JOHN THOMPSON: Today Siobhan took part in the launch of an advertising campaign by the group Advocates for Survivors of Child Abuse. It features Peter's daughter Lucy.


LUCY JACKSON: My Dad is a rugby league legend, having played for Queensland and Australia. But few people know he carried a terrible injury throughout his career. He was abused as a child.

UNIDENTIFIED: In 1997 footballer Peter Jackson died of a drug overdose. He and the family he left behind are just a few of the many victims of child abuse.


JOHN THOMPSON: The founder of ASCA, Liz Mullinar says men who are victims particularly must be encouraged to speak out.

LIZ MULLINAR: I think men particularly the shame, as I mentioned before, is extraordinary. Because if you're 15 and you're sexually abused by a man what does society think of you? What would anyone here think if they heard or read in the newspaper that a 15 year-old had been sexually abused?
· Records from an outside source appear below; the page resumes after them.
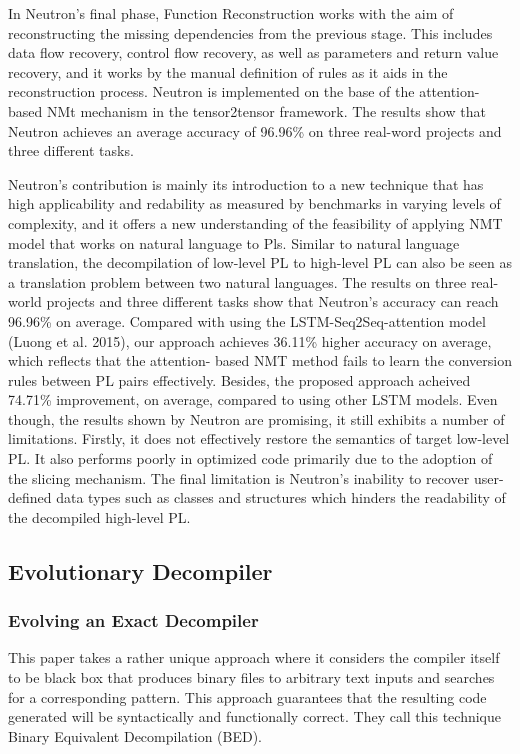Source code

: \documentclass[conference,a4paper]{IEEEtran}
\begin{document}
In Neutron’s final phase, Function Reconstruction works with the aim of reconstructing the missing dependencies from the previous stage.
This includes data flow recovery, control flow recovery, as well as parameters and return value recovery, and it works by the manual definition of rules as it aids in the reconstruction process.
Neutron is implemented on the base of the attention-based NMt mechanism in the tensor2tensor framework. The results show that Neutron achieves an average accuracy of 96.96\% on three real-word projects and three different tasks.

Neutron’s contribution is mainly its introduction to a new technique that has high applicability and redability as measured by benchmarks in varying levels of complexity, and it offers a new understanding of the feasibility of applying NMT model that works on natural language to Pls.
Similar to natural language translation, the decompilation of low-level PL to high-level PL can also be seen as a translation problem between two natural languages.
The results on three real-world projects and three different tasks show that Neutron’s accuracy can reach 96.96\% on average.
Compared with using the LSTM-Seq2Seq-attention model (Luong et al. 2015), our approach achieves 36.11\% higher accuracy on average, which reflects that the attention- based NMT method fails to learn the conversion rules between PL pairs effectively.
Besides, the proposed approach acheived 74.71\% improvement, on average, compared to using other LSTM models.
Even though, the results shown by Neutron are promising, it still exhibits a number of limitations. Firstly, it does not effectively restore the semantics of target low-level PL.
It also performs poorly in optimized code primarily due to the adoption of the slicing mechanism.
The final limitation is Neutron’s inability to recover user-defined data types such as classes and structures which hinders the readability of the decompiled high-level PL.


\subsection{Evolutionary Decompiler}

\subsubsection{Evolving an Exact Decompiler}

This paper \cite{schulte_evolving_2018} takes a rather unique approach where it considers the compiler itself to be black box that produces binary files to arbitrary text inputs and searches for a corresponding pattern.
This approach guarantees that the resulting code generated will be syntactically and functionally correct.
They call this technique Binary Equivalent Decompilation (BED).
\end{document}
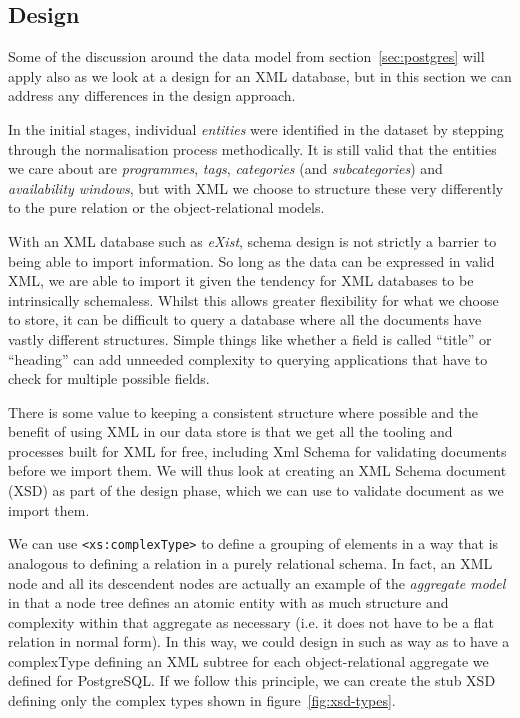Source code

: \documentclass[11pt,a4paper]{article}
\begin{document}
\subsection{Design}

Some of the discussion around the data model from section~\ref{sec:postgres}
will apply also as we look at a design for an XML database, but
in this section we can address any differences in the design approach.

In the initial stages, individual \emph{entities} were identified in the
dataset by stepping through the normalisation process methodically. It
is still valid that the entities we care about are \emph{programmes},
\emph{tags}, \emph{categories} (and \emph{subcategories}) and
\emph{availability windows}, but with XML we choose to structure these
very differently to the pure relation or the object-relational models.

With an XML database such as \emph{eXist}, schema design is not strictly
a barrier to being able to import information. So long as the data can
be expressed in valid XML, we are able to import it given the tendency
for XML databases to be intrinsically schemaless. Whilst this allows
greater flexibility for what we choose to store, it can be difficult
to query a database where all the documents have vastly different structures.
Simple things like whether a field is called ``title'' or ``heading''
can add unneeded complexity to querying applications that have to check
for multiple possible fields.

There is some value to keeping a consistent structure where possible
and the benefit of using XML in our data store is that we get all
the tooling and processes built for XML for free, including Xml Schema for
validating documents before we import them. We will thus look at creating
an XML Schema document (XSD) as part of the design phase, which we can
use to validate document as we import them.

We can use \lstinline|<xs:complexType>| to define a grouping of elements
in a way that is analogous to defining a relation in a purely relational
schema. In fact, an XML node and all its descendent nodes are actually an
example of the \emph{aggregate model} in that a node tree defines an
atomic entity with as much structure and complexity within that
aggregate as necessary (i.e. it does not have to be a flat relation in
normal form). In this way, we could design in such as way as to have
a complexType defining an XML subtree for each object-relational aggregate
we defined for PostgreSQL. If we follow this principle, we can create
the stub XSD defining only the complex types shown in
figure~\ref{fig:xsd-types}.
\end{document}
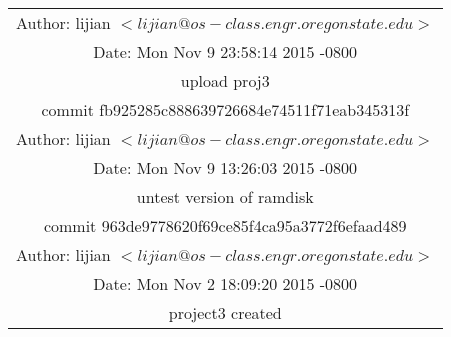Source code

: \documentclass[letterpaper,11pt,titlepage]{article}
\begin{document}
\begin{table}[!hbp]
\begin{tabular}{|c|}

\hline
Author: lijian $<lijian@os-class.engr.oregonstate.edu>$\\
Date:   Mon Nov 9 23:58:14 2015 -0800\\

    upload proj3\\

\hline
commit fb925285c888639726684e74511f71eab345313f\\
Author: lijian $<lijian@os-class.engr.oregonstate.edu>$\\
Date:   Mon Nov 9 13:26:03 2015 -0800\\

    untest version of ramdisk\\

\hline
commit 963de9778620f69ce85f4ca95a3772f6efaad489\\
Author: lijian $<lijian@os-class.engr.oregonstate.edu>$\\
Date:   Mon Nov 2 18:09:20 2015 -0800\\

    project3 created\\

\hline


 
\end{tabular}
\end{table}
\end{document}
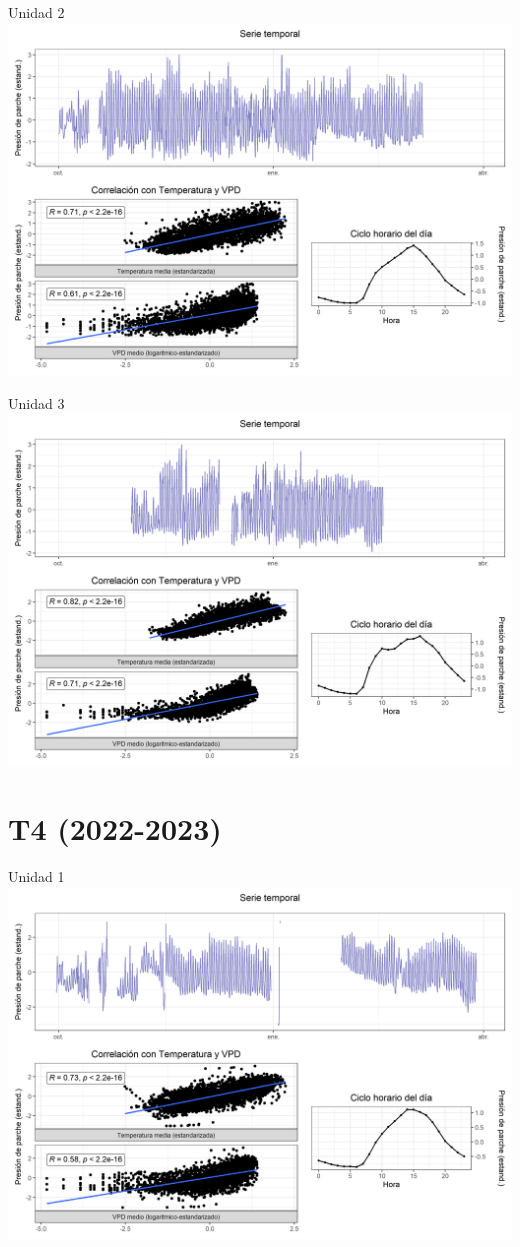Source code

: \documentclass[
  letterpaper,
  DIV=11,
  numbers=noendperiod]{scrreprt}
\begin{document}
Unidad 2
\includegraphics{figuras/04_turgor_unidad/2022_2023_Rio_Claro_T3_Unidad_2.png}

Unidad 3
\includegraphics{figuras/04_turgor_unidad/2022_2023_Rio_Claro_T3_Unidad_3.png}

\chapter{T4 (2022-2023)}

Unidad 1
\includegraphics{figuras/04_turgor_unidad/2022_2023_Rio_Claro_T4_Unidad_1.png}
\end{document}
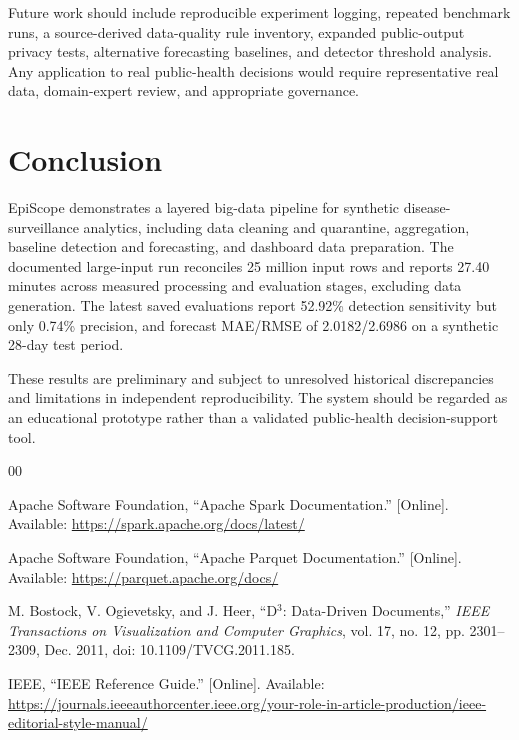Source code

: \documentclass[conference]{IEEEtran}
\begin{document}
Future work should include reproducible experiment logging, repeated benchmark runs, a source-derived data-quality rule inventory, expanded public-output privacy tests, alternative forecasting baselines, and detector threshold analysis. Any application to real public-health decisions would require representative real data, domain-expert review, and appropriate governance.

\section{Conclusion}

EpiScope demonstrates a layered big-data pipeline for synthetic disease-surveillance analytics, including data cleaning and quarantine, aggregation, baseline detection and forecasting, and dashboard data preparation. The documented large-input run reconciles 25 million input rows and reports 27.40 minutes across measured processing and evaluation stages, excluding data generation. The latest saved evaluations report 52.92\% detection sensitivity but only 0.74\% precision, and forecast MAE/RMSE of 2.0182/2.6986 on a synthetic 28-day test period.

These results are preliminary and subject to unresolved historical discrepancies and limitations in independent reproducibility. The system should be regarded as an educational prototype rather than a validated public-health decision-support tool.

\begin{thebibliography}{00}

Apache Software Foundation, ``Apache Spark Documentation.''
[Online]. Available: \url{https://spark.apache.org/docs/latest/}

Apache Software Foundation, ``Apache Parquet Documentation.''
[Online]. Available: \url{https://parquet.apache.org/docs/}

M. Bostock, V. Ogievetsky, and J. Heer, ``D$^3$: Data-Driven Documents,''
\emph{IEEE Transactions on Visualization and Computer Graphics},
vol. 17, no. 12, pp. 2301--2309, Dec. 2011,
doi: 10.1109/TVCG.2011.185.

IEEE, ``IEEE Reference Guide.'' [Online]. Available:
\url{https://journals.ieeeauthorcenter.ieee.org/your-role-in-article-production/ieee-editorial-style-manual/}

\end{thebibliography}

\appendices

\end{document}
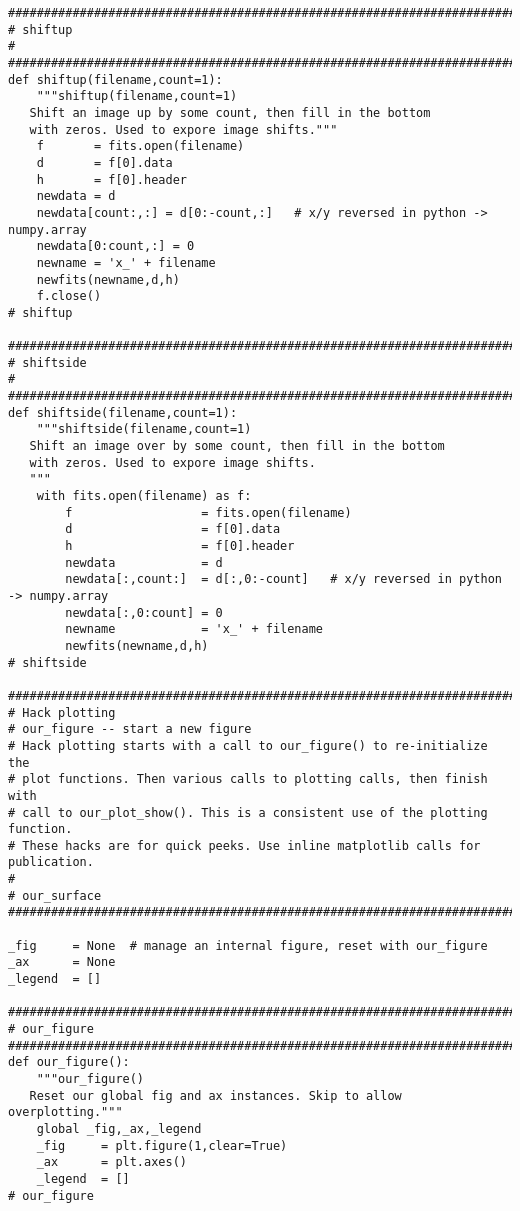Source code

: {\begin{verbatim}
#############################################################################
# shiftup
#
#############################################################################
def shiftup(filename,count=1):
    """shiftup(filename,count=1)
   Shift an image up by some count, then fill in the bottom
   with zeros. Used to expore image shifts."""
    f       = fits.open(filename)
    d       = f[0].data
    h       = f[0].header
    newdata = d
    newdata[count:,:] = d[0:-count,:]   # x/y reversed in python -> numpy.array
    newdata[0:count,:] = 0
    newname = 'x_' + filename
    newfits(newname,d,h)
    f.close()
# shiftup

#############################################################################
# shiftside
#
#############################################################################
def shiftside(filename,count=1):
    """shiftside(filename,count=1)
   Shift an image over by some count, then fill in the bottom
   with zeros. Used to expore image shifts.
   """
    with fits.open(filename) as f:
        f                  = fits.open(filename)
        d                  = f[0].data
        h                  = f[0].header
        newdata            = d
        newdata[:,count:]  = d[:,0:-count]   # x/y reversed in python -> numpy.array
        newdata[:,0:count] = 0
        newname            = 'x_' + filename
        newfits(newname,d,h)
# shiftside

#############################################################################
# Hack plotting
# our_figure -- start a new figure
# Hack plotting starts with a call to our_figure() to re-initialize the
# plot functions. Then various calls to plotting calls, then finish with
# call to our_plot_show(). This is a consistent use of the plotting function.
# These hacks are for quick peeks. Use inline matplotlib calls for publication.
#
# our_surface
#############################################################################

_fig     = None  # manage an internal figure, reset with our_figure
_ax      = None
_legend  = []

#############################################################################
# our_figure
#############################################################################
def our_figure():
    """our_figure()
   Reset our global fig and ax instances. Skip to allow overplotting."""
    global _fig,_ax,_legend
    _fig     = plt.figure(1,clear=True)
    _ax      = plt.axes()
    _legend  = []
# our_figure


\end{verbatim}}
You'd all think, 'Oh, well, he's old enough to say no.' And they don't realise that is not a possibility.

I've heard that so many times and I think Peter's letter points out how powerless he felt even though he was a 15 year-old boy.

JOHN THOMPSON: The campaign emphasises that the victims of this sort of abuse cannot ignore it. With figures indicating that 80 per cent of prisoners, 70 per cent of drug users and 70 per cent of child abusers having themselves been assaulted as children.

SIOBHAN JACKSON: I hope a victim will identify with Peter and realise that being sexually abused is nothing to be ashamed of. I hope a paedophile will acknowledge the lifelong destroying pain caused by their actions and seek help. And I hope a child caught in an abusive situation will have the strength and courage to say no, and to tell someone, and to help break the silence. Thank you for your message, Peter.

COMPERE: Siobhan Jackson, launching that special campaign today. And our report by John Thompson.